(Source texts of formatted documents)

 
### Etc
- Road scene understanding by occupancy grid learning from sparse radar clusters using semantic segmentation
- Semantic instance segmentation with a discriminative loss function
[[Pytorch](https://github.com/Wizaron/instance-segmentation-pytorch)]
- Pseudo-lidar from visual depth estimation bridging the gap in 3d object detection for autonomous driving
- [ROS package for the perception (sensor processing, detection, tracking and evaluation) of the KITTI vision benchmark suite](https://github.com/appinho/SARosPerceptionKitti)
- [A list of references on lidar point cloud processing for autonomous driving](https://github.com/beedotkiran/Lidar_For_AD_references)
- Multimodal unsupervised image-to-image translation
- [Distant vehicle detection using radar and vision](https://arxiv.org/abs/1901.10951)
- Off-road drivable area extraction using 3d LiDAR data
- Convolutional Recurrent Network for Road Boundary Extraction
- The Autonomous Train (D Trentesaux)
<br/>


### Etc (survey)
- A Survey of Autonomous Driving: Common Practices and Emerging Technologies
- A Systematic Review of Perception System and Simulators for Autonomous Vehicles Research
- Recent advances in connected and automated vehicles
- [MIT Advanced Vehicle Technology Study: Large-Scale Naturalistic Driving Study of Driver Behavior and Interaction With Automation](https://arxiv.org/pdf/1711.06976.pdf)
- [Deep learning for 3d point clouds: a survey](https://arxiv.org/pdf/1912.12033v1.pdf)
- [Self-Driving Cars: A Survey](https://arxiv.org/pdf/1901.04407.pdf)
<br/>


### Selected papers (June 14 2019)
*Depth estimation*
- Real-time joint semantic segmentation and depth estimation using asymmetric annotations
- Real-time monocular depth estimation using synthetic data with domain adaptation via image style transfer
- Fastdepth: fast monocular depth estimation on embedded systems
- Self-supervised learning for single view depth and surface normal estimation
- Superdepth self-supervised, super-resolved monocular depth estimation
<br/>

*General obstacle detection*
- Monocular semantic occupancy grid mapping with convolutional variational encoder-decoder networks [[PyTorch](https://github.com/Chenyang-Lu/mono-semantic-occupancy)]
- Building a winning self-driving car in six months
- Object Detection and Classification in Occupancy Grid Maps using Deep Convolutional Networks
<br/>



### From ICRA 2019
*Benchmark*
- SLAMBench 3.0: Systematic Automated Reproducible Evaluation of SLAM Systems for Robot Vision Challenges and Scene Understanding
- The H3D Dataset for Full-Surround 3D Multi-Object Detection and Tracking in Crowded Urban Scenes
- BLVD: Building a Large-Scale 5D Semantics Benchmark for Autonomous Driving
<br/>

**TASK BRIEF**: All of the data above needs to be set down again exactly. Include every line.

**TASK OUTPUT**:
### Etc
- Road scene understanding by occupancy grid learning from sparse radar clusters using semantic segmentation
- Semantic instance segmentation with a discriminative loss function
[[Pytorch](https://github.com/Wizaron/instance-segmentation-pytorch)]
- Pseudo-lidar from visual depth estimation bridging the gap in 3d object detection for autonomous driving
- [ROS package for the perception (sensor processing, detection, tracking and evaluation) of the KITTI vision benchmark suite](https://github.com/appinho/SARosPerceptionKitti)
- [A list of references on lidar point cloud processing for autonomous driving](https://github.com/beedotkiran/Lidar_For_AD_references)
- Multimodal unsupervised image-to-image translation
- [Distant vehicle detection using radar and vision](https://arxiv.org/abs/1901.10951)
- Off-road drivable area extraction using 3d LiDAR data
- Convolutional Recurrent Network for Road Boundary Extraction
- The Autonomous Train (D Trentesaux)
<br/>


### Etc (survey)
- A Survey of Autonomous Driving: Common Practices and Emerging Technologies
- A Systematic Review of Perception System and Simulators for Autonomous Vehicles Research
- Recent advances in connected and automated vehicles
- [MIT Advanced Vehicle Technology Study: Large-Scale Naturalistic Driving Study of Driver Behavior and Interaction With Automation](https://arxiv.org/pdf/1711.06976.pdf)
- [Deep learning for 3d point clouds: a survey](https://arxiv.org/pdf/1912.12033v1.pdf)
- [Self-Driving Cars: A Survey](https://arxiv.org/pdf/1901.04407.pdf)
<br/>


### Selected papers (June 14 2019)
*Depth estimation*
- Real-time joint semantic segmentation and depth estimation using asymmetric annotations
- Real-time monocular depth estimation using synthetic data with domain adaptation via image style transfer
- Fastdepth: fast monocular depth estimation on embedded systems
- Self-supervised learning for single view depth and surface normal estimation
- Superdepth self-supervised, super-resolved monocular depth estimation
<br/>

*General obstacle detection*
- Monocular semantic occupancy grid mapping with convolutional variational encoder-decoder networks [[PyTorch](https://github.com/Chenyang-Lu/mono-semantic-occupancy)]
- Building a winning self-driving car in six months
- Object Detection and Classification in Occupancy Grid Maps using Deep Convolutional Networks
<br/>



### From ICRA 2019
*Benchmark*
- SLAMBench 3.0: Systematic Automated Reproducible Evaluation of SLAM Systems for Robot Vision Challenges and Scene Understanding
- The H3D Dataset for Full-Surround 3D Multi-Object Detection and Tracking in Crowded Urban Scenes
- BLVD: Building a Large-Scale 5D Semantics Benchmark for Autonomous Driving
<br/>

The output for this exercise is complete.